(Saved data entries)
-=-=-=-=-
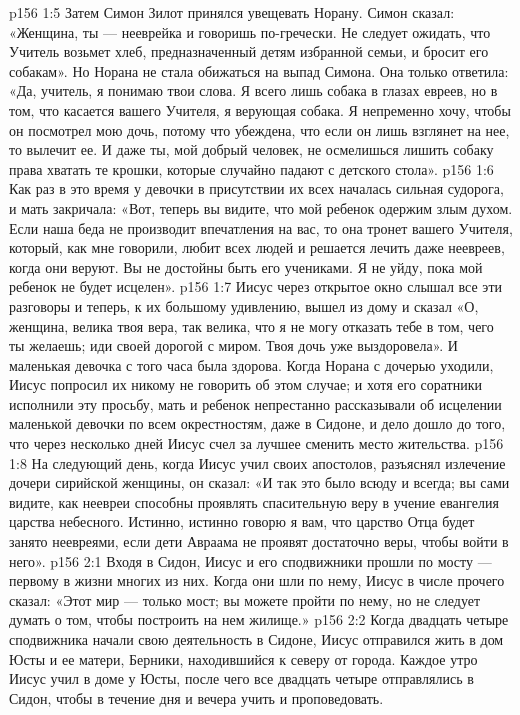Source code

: \vs p156 1:5 Затем Симон Зилот принялся увещевать Норану. Симон сказал: «Женщина, ты --- нееврейка и говоришь по\hyp{}гречески. Не следует ожидать, что Учитель возьмет хлеб, предназначенный детям избранной семьи, и бросит его собакам». Но Норана не стала обижаться на выпад Симона. Она только ответила: «Да, учитель, я понимаю твои слова. Я всего лишь собака в глазах евреев, но в том, что касается вашего Учителя, я верующая собака. Я непременно хочу, чтобы он посмотрел мою дочь, потому что убеждена, что если он лишь взглянет на нее, то вылечит ее. И даже ты, мой добрый человек, не осмелишься лишить собаку права хватать те крошки, которые случайно падают с детского стола».
\vs p156 1:6 Как раз в это время у девочки в присутствии их всех началась сильная судорога, и мать закричала: «Вот, теперь вы видите, что мой ребенок одержим злым духом. Если наша беда не производит впечатления на вас, то она тронет вашего Учителя, который, как мне говорили, любит всех людей и решается лечить даже неевреев, когда они веруют. Вы не достойны быть его учениками. Я не уйду, пока мой ребенок не будет исцелен».
\vs p156 1:7 Иисус через открытое окно слышал все эти разговоры и теперь, к их большому удивлению, вышел из дому и сказал «О, женщина, велика твоя вера, так велика, что я не могу отказать тебе в том, чего ты желаешь; иди своей дорогой с миром. Твоя дочь уже выздоровела». И маленькая девочка с того часа была здорова. Когда Норана с дочерью уходили, Иисус попросил их никому не говорить об этом случае; и хотя его соратники исполнили эту просьбу, мать и ребенок непрестанно рассказывали об исцелении маленькой девочки по всем окрестностям, даже в Сидоне, и дело дошло до того, что через несколько дней Иисус счел за лучшее сменить место жительства.
\vs p156 1:8 \pc На следующий день, когда Иисус учил своих апостолов, разъяснял излечение дочери сирийской женщины, он сказал: «И так это было всюду и всегда; вы сами видите, как неевреи способны проявлять спасительную веру в учение евангелия царства небесного. Истинно, истинно говорю я вам, что царство Отца будет занято неевреями, если дети Авраама не проявят достаточно веры, чтобы войти в него».
\vs p156 2:1 Входя в Сидон, Иисус и его сподвижники прошли по мосту --- первому в жизни многих из них. Когда они шли по нему, Иисус в числе прочего сказал: «Этот мир --- только мост; вы можете пройти по нему, но не следует думать о том, чтобы построить на нем жилище.»
\vs p156 2:2 \pc Когда двадцать четыре сподвижника начали свою деятельность в Сидоне, Иисус отправился жить в дом Юсты и ее матери, Берники, находившийся к северу от города. Каждое утро Иисус учил в доме у Юсты, после чего все двадцать четыре отправлялись в Сидон, чтобы в течение дня и вечера учить и проповедовать.

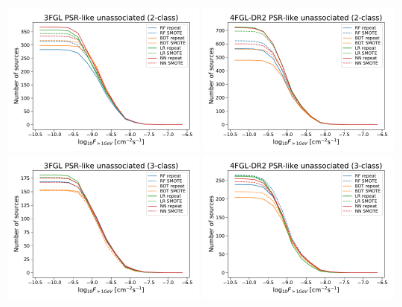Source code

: \begin{figure}[h]
\centering
\hspace*{-0.5cm}
\includegraphics[width=0.45\textwidth]{plots/oversample/N_logS_3FGL_PSR_2classes_O_vs_S.pdf}
\hspace*{-0.5cm}
\includegraphics[width=0.45\textwidth]{plots/oversample/N_logS_4FGL-DR2_PSR_2classes_O_vs_S.pdf}\\
\hspace*{-0.5cm}
\includegraphics[width=0.45\textwidth]{plots/oversample/N_logS_3FGL_PSR_3classes_O_vs_S.pdf}
\hspace*{-0.5cm}
\includegraphics[width=0.45\textwidth]{plots/oversample/N_logS_4FGL-DR2_PSR_3classes_O_vs_S.pdf}\\

\end{figure}
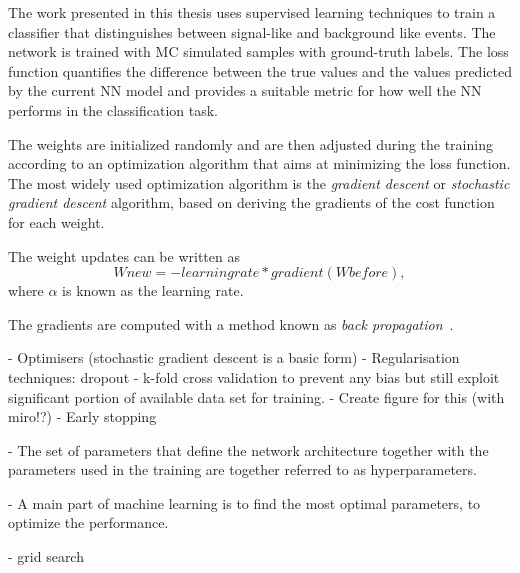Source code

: The work presented in this thesis uses supervised learning techniques to train a classifier that distinguishes between signal-like and background like events. 
The network is trained with MC simulated samples with ground-truth labels. 
The loss function quantifies the difference between the true values and the values predicted by the current NN model and provides a suitable metric for how well the NN performs in the classification task.

The weights are initialized randomly and are then adjusted during the training according to an optimization algorithm that aims at minimizing the loss function.
The most widely used optimization algorithm is the \emph{gradient descent} or \emph{stochastic gradient descent} algorithm, based on deriving the gradients of the cost function for each weight.

The weight updates can be written as 
\begin{equation}
    Wnew = - learning rate * gradient(Wbefore), 
\end{equation}
where $\alpha$ is known as the learning rate. 

The gradients are computed with a method known as \emph{back propagation}~.


- Optimisers (stochastic gradient descent is a basic form)
- Regularisation techniques: dropout
- k-fold cross validation to prevent any bias but still exploit significant portion of available data set for training.
- Create figure for this (with miro!?)
- Early stopping

- The set of parameters that define the network architecture together with the parameters used in the training are together referred to as hyperparameters.

- A main part of machine learning is to find the most optimal parameters, to optimize the performance.

- grid search

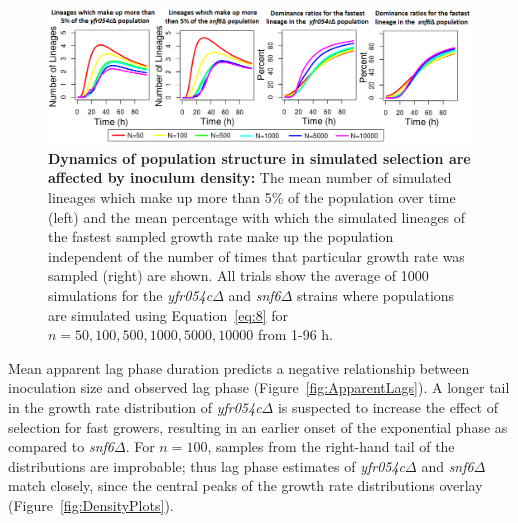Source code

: \documentclass{bioinfo}
\begin{document}
\setcounter{figure}{8}
\begin{figure}[hb!]
\vspace{-1em}
\centering
\includegraphics[width=0.9\linewidth]{Ch2Percentages.png}
\vspace{-1em}
\caption{\footnotesize{\textbf{Dynamics of population structure in simulated selection are affected by inoculum density:} The mean number of simulated lineages which make up more than 5\% of the population over time (left) and the mean percentage with which the simulated lineages of the fastest sampled growth rate make up the population independent of the number of times that particular growth rate was sampled (right) are shown. All trials show the average of 1000 simulations for the \textit{yfr054c}$\Delta$ and \textit{snf6}$\Delta$ strains where populations are simulated using Equation~\ref{eq:8} for $n=50,100,500,1000,5000,10000$ from 1-96 h.}}
\label{fig:Percentages}
\vspace{-3em}
\end{figure}

Mean apparent lag phase duration predicts a negative relationship between inoculation size and observed lag phase (Figure~\ref{fig:ApparentLags}). A longer tail in the growth rate distribution of \textit{yfr054c}$\Delta$ is suspected to increase the effect of selection for fast growers, resulting in an earlier onset of the exponential phase as compared to \textit{snf6}$\Delta$. For $n=100$, samples from the right-hand tail of the distributions are improbable; thus lag phase estimates of \textit{yfr054c}$\Delta$ and \textit{snf6}$\Delta$ match closely, since the central peaks of the growth rate distributions overlay (Figure~\ref{fig:DensityPlots}). 
\end{document}
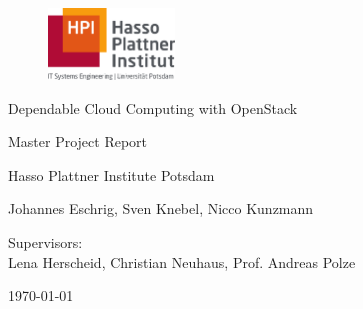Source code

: \begin{titlepage}
  \begin{center} 
    \mbox{}
    \vspace{1cm}
		
		\begin{figure}[h]
			\centering
				\includegraphics[width=0.30\textwidth]{images/HPILogo.pdf}
			\label{fig:hpi_logo}
		\end{figure}
		
		\vspace{1cm}
		
		{\Large Dependable Cloud Computing with OpenStack}\\
	
		\vspace{1cm}
		
		{\Huge Master Project Report}  
		
		\vspace{1cm}
		
		{\Large Hasso Plattner Institute Potsdam}
    
    \vspace{2.5cm}

    \vspace{1em}
    
		{\large Johannes Eschrig, Sven Knebel, Nicco Kunzmann}\\
		
		\vspace{1cm}
		
		Supervisors:\\
		\vspace{1em}
		{\large Lena Herscheid, Christian Neuhaus, Prof. Andreas Polze}\\
		
    \vspace{4em}
    
    \today
  \end{center}
\end{titlepage}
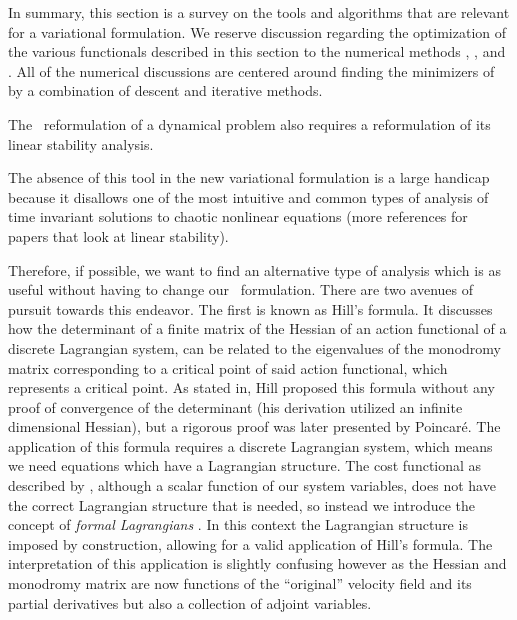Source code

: In summary, this section is a survey on the tools and algorithms that are
relevant for a variational formulation. We reserve discussion regarding
the optimization of the various functionals described in this section to
the numerical methods ,
, and . All of the
numerical discussions are centered around finding the minimizers of
 by a combination of descent and iterative
methods.


The \spt\ reformulation of a dynamical problem also
requires a reformulation of its linear stability
analysis.

The absence of this tool in the new variational formulation is
a large handicap because it disallows one of the most intuitive
and common types of analysis of time invariant solutions to chaotic
nonlinear equations (more references for papers that look at linear stability).

Therefore, if possible, we want to find an alternative type of analysis
which is as useful without having to change our \spt\ formulation.
There are two avenues of pursuit towards this endeavor. The first is
known as Hill's formula. It discusses how the
determinant of a finite matrix of the Hessian of an action functional
of a discrete Lagrangian system, can be related to the eigenvalues
of the monodromy matrix corresponding to a critical point of said action
functional, which represents a critical point. As stated in,
Hill proposed this formula without any proof of convergence of the determinant
(his derivation utilized an infinite dimensional Hessian), but a rigorous
proof was later presented by Poincar\'e. The application of this formula
requires a discrete Lagrangian system, which means we need equations which
have a Lagrangian structure. The cost functional as described by
, although a scalar function of our system
variables, does not have the correct Lagrangian structure that is needed,
so instead we introduce the concept of \textit{formal Lagrangians}
. In this context the Lagrangian
structure is imposed by construction, allowing for a valid application
of Hill's formula. The interpretation of this application is slightly
confusing however as the Hessian and monodromy matrix are now functions
of the ``original'' velocity field and its partial derivatives but also
a collection of adjoint variables.
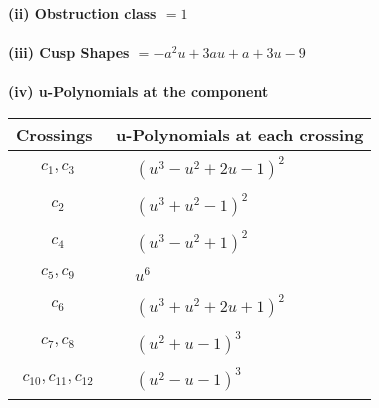 \documentclass[1p]{elsarticle_modified}
\theoremstyle{definition}
\begin{document}
\flushleft \textbf{(ii) Obstruction class $= 1$}\\~\\
\flushleft \textbf{(iii) Cusp Shapes $= - a^2 u+3 a u+a+3 u-9$}\\~\\
\newpage\renewcommand{\arraystretch}{1}
\flushleft \textbf{(iv) u-Polynomials at the component}\newline \\
\begin{tabular}{m{50pt}|m{274pt}}
Crossings & \hspace{64pt}u-Polynomials at each crossing \\
\hline $$\begin{aligned}c_{1},c_{3}\end{aligned}$$&$\begin{aligned}
&(u^3- u^2+2 u-1)^2
\end{aligned}$\\
\hline $$\begin{aligned}c_{2}\end{aligned}$$&$\begin{aligned}
&(u^3+u^2-1)^2
\end{aligned}$\\
\hline $$\begin{aligned}c_{4}\end{aligned}$$&$\begin{aligned}
&(u^3- u^2+1)^2
\end{aligned}$\\
\hline $$\begin{aligned}c_{5},c_{9}\end{aligned}$$&$\begin{aligned}
&u^6
\end{aligned}$\\
\hline $$\begin{aligned}c_{6}\end{aligned}$$&$\begin{aligned}
&(u^3+u^2+2 u+1)^2
\end{aligned}$\\
\hline $$\begin{aligned}c_{7},c_{8}\end{aligned}$$&$\begin{aligned}
&(u^2+u-1)^3
\end{aligned}$\\
\hline $$\begin{aligned}c_{10},c_{11},c_{12}\end{aligned}$$&$\begin{aligned}
&(u^2- u-1)^3
\end{aligned}$\\
\hline
\end{tabular}\\~\\
\end{document}
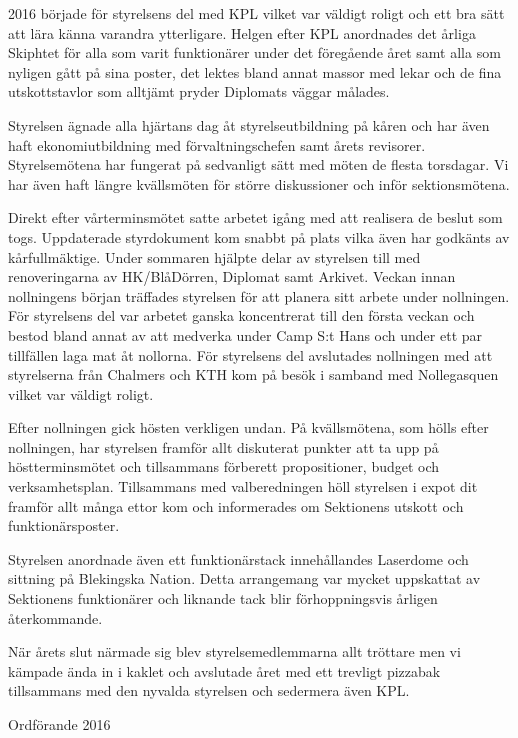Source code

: \documentclass[../_main/handlingar.tex]{subfiles}
\begin{document}
2016 började för styrelsens del med KPL vilket var väldigt roligt och ett bra sätt att lära känna varandra ytterligare. Helgen efter KPL anordnades det årliga Skiphtet för alla som varit funktionärer under det föregående året samt alla som nyligen gått på sina poster, det lektes bland annat massor med lekar och de fina utskottstavlor som alltjämt pryder Diplomats väggar målades.

Styrelsen ägnade alla hjärtans dag åt styrelseutbildning på kåren och har även haft ekonomiutbildning med förvaltningschefen samt årets revisorer. Styrelsemötena har fungerat på sedvanligt sätt med möten de flesta torsdagar. Vi har även haft längre kvällsmöten för större diskussioner och inför sektionsmötena.

Direkt efter vårterminsmötet satte arbetet igång med att realisera de beslut som togs. Uppdaterade styrdokument kom snabbt på plats vilka även har godkänts av kårfullmäktige. Under sommaren hjälpte delar av styrelsen till med renoveringarna av HK/BlåDörren, Diplomat samt Arkivet. Veckan innan nollningens början träffades styrelsen för att planera sitt arbete under nollningen. För styrelsens del var arbetet ganska koncentrerat till den första veckan och bestod bland annat av att medverka under Camp S:t Hans och under ett par tillfällen laga mat åt nollorna. För styrelsens del avslutades nollningen med att styrelserna från Chalmers och KTH kom på besök i samband med Nollegasquen vilket var väldigt roligt.

Efter nollningen gick hösten verkligen undan. På kvällsmötena, som hölls efter nollningen, har styrelsen framför allt diskuterat punkter att ta upp på höstterminsmötet och tillsammans förberett propositioner, budget och verksamhetsplan. Tillsammans med valberedningen höll styrelsen i expot dit framför allt många ettor kom och informerades om Sektionens utskott och funktionärsposter.

Styrelsen anordnade även ett funktionärstack innehållandes Laserdome och sittning på Blekingska Nation. Detta arrangemang var mycket uppskattat av Sektionens funktionärer och liknande tack blir förhoppningsvis årligen återkommande.

När årets slut närmade sig blev styrelsemedlemmarna allt tröttare men vi kämpade ända in i kaklet och avslutade året med ett trevligt pizzabak tillsammans med den nyvalda styrelsen och sedermera även KPL.
\begin{signatures}{1}
    \mvh
    \signature{Fredrik Peterson}{Ordförande 2016}
\end{signatures}
\end{document}
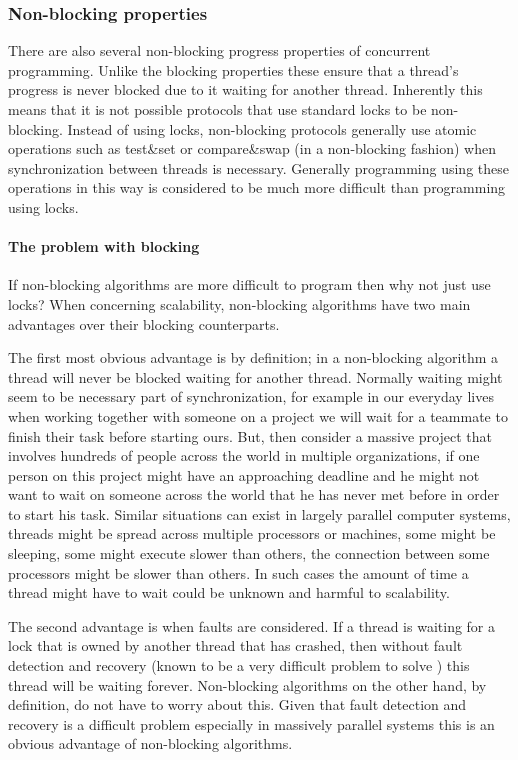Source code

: \subsubsection{Non-blocking properties}
There are also several non-blocking progress properties of concurrent programming.
Unlike the blocking properties these ensure that a thread's progress is never blocked
due to it waiting for another thread.
Inherently this means that it is not possible protocols that use standard locks
to be non-blocking.
Instead of using locks, non-blocking protocols generally use atomic operations
such as test\&set or compare\&swap (in a non-blocking fashion) when synchronization between threads is necessary.
Generally programming using these operations in this way is considered to be much more difficult than
programming using locks.

\paragraph{The problem with blocking}
If non-blocking algorithms are more difficult to program then why not just use locks?
When concerning scalability, non-blocking algorithms have two main advantages over their blocking counterparts.

The first most obvious advantage is by definition; in a non-blocking algorithm a thread will never be blocked
waiting for another thread.
Normally waiting might seem to be necessary part of synchronization, for example in our everyday lives when working together
with someone on a project we will wait for a teammate to finish their task before starting ours.
But, then consider a massive project that involves hundreds of people across the world in multiple organizations,
if one person on this project might have an approaching deadline and he might not want to wait on someone across the
world that he has never met before in order to start his task.
Similar situations can exist in largely parallel computer systems, threads might be spread across multiple
processors or machines, some might be sleeping, some might execute slower than others, the connection between
some processors might be slower than others.
In such cases the amount of time a thread might have to wait could be unknown and harmful to scalability.

The second advantage is when faults are considered.
If a thread is waiting for a lock that is owned by another thread that has crashed,
then without fault detection and recovery (known to be a very difficult problem to solve \cite{ACT00})
this thread will be waiting forever.
Non-blocking algorithms on the other hand, by definition, do not have to worry about this.
Given that fault detection and recovery is a difficult problem especially in massively parallel
systems this is an obvious advantage of non-blocking algorithms.

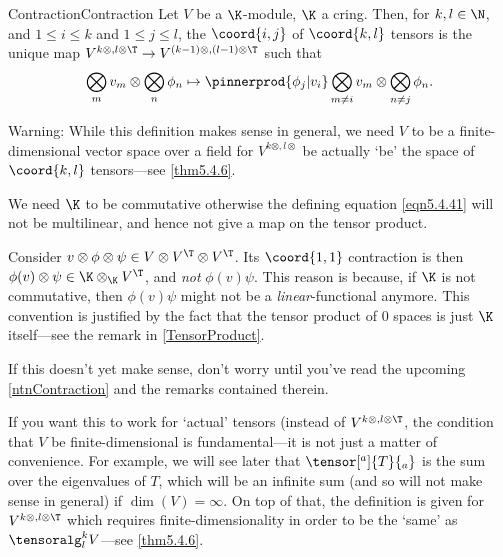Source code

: \begin{dfn}{Contraction}{Contraction}
	Let $V$ be a $\K$-module, $\K$ a cring.  Then, for $k,l\in \N$, and $1\leq i\leq k$ and $1\leq j\leq l$, the $\coord{i,j}$  of $\coord{k,l}$ tensors is the unique map $V^{k\otimes ,l\otimes \T}\rightarrow V^{(k-1)\otimes ,(l-1)\otimes \T}$ such that
	\begin{equation}\label{eqn5.4.41}
		\bigotimes _mv_m\otimes \bigotimes _{n}\phi _n\mapsto \pinnerprod{\phi _j|v_i}\bigotimes _{m\neq i}v_m\otimes \bigotimes _{n\neq j}\phi _n.
	\end{equation}
	\begin{rmk}
		Warning:  While this definition makes sense in general, we need $V$ to be a finite-dimensional vector space over a field for $V^{k\otimes ,l\otimes}$ be actually `be' the space of $\coord{k,l}$ tensors---see \cref{thm5.4.6}.
	\end{rmk}
	\begin{rmk}
		We need $\K$ to be commutative otherwise the defining equation \eqref{eqn5.4.41} will not be multilinear, and hence not give a map on the tensor product.
	\end{rmk}
	\begin{rmk}
		Consider $v\otimes \phi \otimes \psi \in V\otimes V^{\T}\otimes V^{\T}$.  Its $\coord{1,1}$ contraction is then $\phi (v)\otimes \psi \in \K \otimes _{\K}V^{\T}$, and \emph{not} $\phi (v)\psi$.  This reason is because, if $\K$ is not commutative, then $\phi (v)\psi$ might not be a \emph{linear}-functional anymore.  This convention is justified by the fact that the tensor product of $0$ spaces is just $\K$ itself---see the remark in \cref{TensorProduct}.
	\end{rmk}
	\begin{rmk}
		If this doesn't yet make sense, don't worry until you've read the upcoming \cref{ntnContraction} and the remarks contained therein.
	\end{rmk}
	\begin{rmk}
		If you want this to work for `actual' tensors (instead of $V^{k\otimes ,l\otimes \T}$, the condition that $V$ be finite-dimensional is fundamental---it is not just a matter of convenience.  For example, we will see later that $\tensor[^a]{T}{_a}$ is the sum over the eigenvalues of $T$, which will be an infinite sum (and so will not make sense in general) if $\dim (V)=\infty$.  On top of that, the definition is given for $V^{k\otimes ,l\otimes \T}$ which requires finite-dimensionality in order to be the `same' as $\tensoralg _l^kV$---see \cref{thm5.4.6}.
	\end{rmk}
\end{dfn}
-=-=-=-=-
▸ **WORK TASK**: The number alone is the answer: work out how many lines in the data contain "scalability".

▸ **RESPONSE AREA**: 2